### [ABOUT THIS TASK]
Give the data again exactly, without images.

### [EXCERPTED DATA]

== Segment start ==

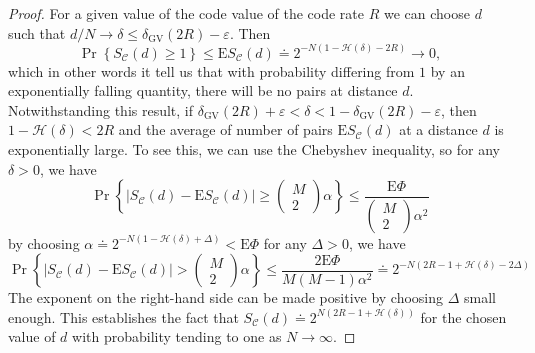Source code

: \begin{proof}
For a given value of the code value of the code rate $R$ we can choose $d$ such that $d/N\to\delta \leq \delta_{\mathrm{GV}}(2 R)-\varepsilon$. Then
\begin{equation}
\operatorname{Pr}\left\{S_{\mathcal{C}}(d) \geq 1\right\} \leq \mathrm{E} S_{\mathcal{C}}(d) \doteq 2^{-N(1-\mathcal{H}(\delta)-2 R)} \rightarrow 0,
\end{equation}
which in other words it tell us that with probability differing from $1$ by an exponentially falling quantity, there will be no pairs at distance $d$. Notwithstanding this result, if $\delta_{\mathrm{GV}}(2 R)+\varepsilon<\delta<1-\delta_{\mathrm{GV}}(2 R)-\varepsilon$, then $1-\mathcal{H}(\delta)<2R$ and the average of number of pairs $\mathrm{E} S_{\mathcal{C}}(d)$ at a distance $d$ is exponentially large. To see this, we can use the Chebyshev inequality, so for any $\delta>0$, we have 
\begin{equation}
\operatorname{Pr}\left\{\left|S_{\mathcal{C}}(d)-\mathrm{E} S_{\mathcal{C}}(d)\right| \geq\left(\begin{array}{c}
M \\
2
\end{array}\right) \alpha\right\} \leq \frac{\mathrm{E} \Phi}{\left(\begin{array}{c}
M \\
2
\end{array}\right) \alpha^{2}}
\end{equation}
by choosing $\alpha \doteq 2^{-N(1-\mathcal{H}(\delta)+\Delta)}<\mathrm{E} \Phi$ for any $\Delta>0$, we have
\begin{equation}
\operatorname{Pr}\left\{\left|S_{\mathcal{C}}(d)-\mathrm{E} S_{\mathcal{C}}(d)\right|>\left(\begin{array}{c}
M \\
2
\end{array}\right) \alpha\right\}\leq \frac{2 \mathrm{E} \Phi}{M(M-1) \alpha^{2}} \doteq 2^{-N(2 R-1+\mathcal{H}(\delta)-2 \Delta)}
\end{equation}
The exponent on the right-hand side can be made positive by choosing $\Delta$ small enough. This establishes the fact that $S_{\mathcal{C}}(d)\doteq 2^{N(2 R-1+\mathcal{H}(\delta))}$ for the chosen value of $d$ with probability tending to one as $N\to\infty$.
\end{proof}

== Segment end ==

### [ANSWER FOR THE TASK]
Source code

: \begin{proof}
For a given value of the code value of the code rate $R$ we can choose $d$ such that $d/N\to\delta \leq \delta_{\mathrm{GV}}(2 R)-\varepsilon$. Then
\begin{equation}
\operatorname{Pr}\left\{S_{\mathcal{C}}(d) \geq 1\right\} \leq \mathrm{E} S_{\mathcal{C}}(d) \doteq 2^{-N(1-\mathcal{H}(\delta)-2 R)} \rightarrow 0,
\end{equation}
which in other words it tell us that with probability differing from $1$ by an exponentially falling quantity, there will be no pairs at distance $d$. Notwithstanding this result, if $\delta_{\mathrm{GV}}(2 R)+\varepsilon<\delta<1-\delta_{\mathrm{GV}}(2 R)-\varepsilon$, then $1-\mathcal{H}(\delta)<2R$ and the average of number of pairs $\mathrm{E} S_{\mathcal{C}}(d)$ at a distance $d$ is exponentially large. To see this, we can use the Chebyshev inequality, so for any $\delta>0$, we have 
\begin{equation}
\operatorname{Pr}\left\{\left|S_{\mathcal{C}}(d)-\mathrm{E} S_{\mathcal{C}}(d)\right| \geq\left(\begin{array}{c}
M \\
2
\end{array}\right) \alpha\right\} \leq \frac{\mathrm{E} \Phi}{\left(\begin{array}{c}
M \\
2
\end{array}\right) \alpha^{2}}
\end{equation}
by choosing $\alpha \doteq 2^{-N(1-\mathcal{H}(\delta)+\Delta)}<\mathrm{E} \Phi$ for any $\Delta>0$, we have
\begin{equation}
\operatorname{Pr}\left\{\left|S_{\mathcal{C}}(d)-\mathrm{E} S_{\mathcal{C}}(d)\right|>\left(\begin{array}{c}
M \\
2
\end{array}\right) \alpha\right\}\leq \frac{2 \mathrm{E} \Phi}{M(M-1) \alpha^{2}} \doteq 2^{-N(2 R-1+\mathcal{H}(\delta)-2 \Delta)}
\end{equation}
The exponent on the right-hand side can be made positive by choosing $\Delta$ small enough. This establishes the fact that $S_{\mathcal{C}}(d)\doteq 2^{N(2 R-1+\mathcal{H}(\delta))}$ for the chosen value of $d$ with probability tending to one as $N\to\infty$.
\end{proof}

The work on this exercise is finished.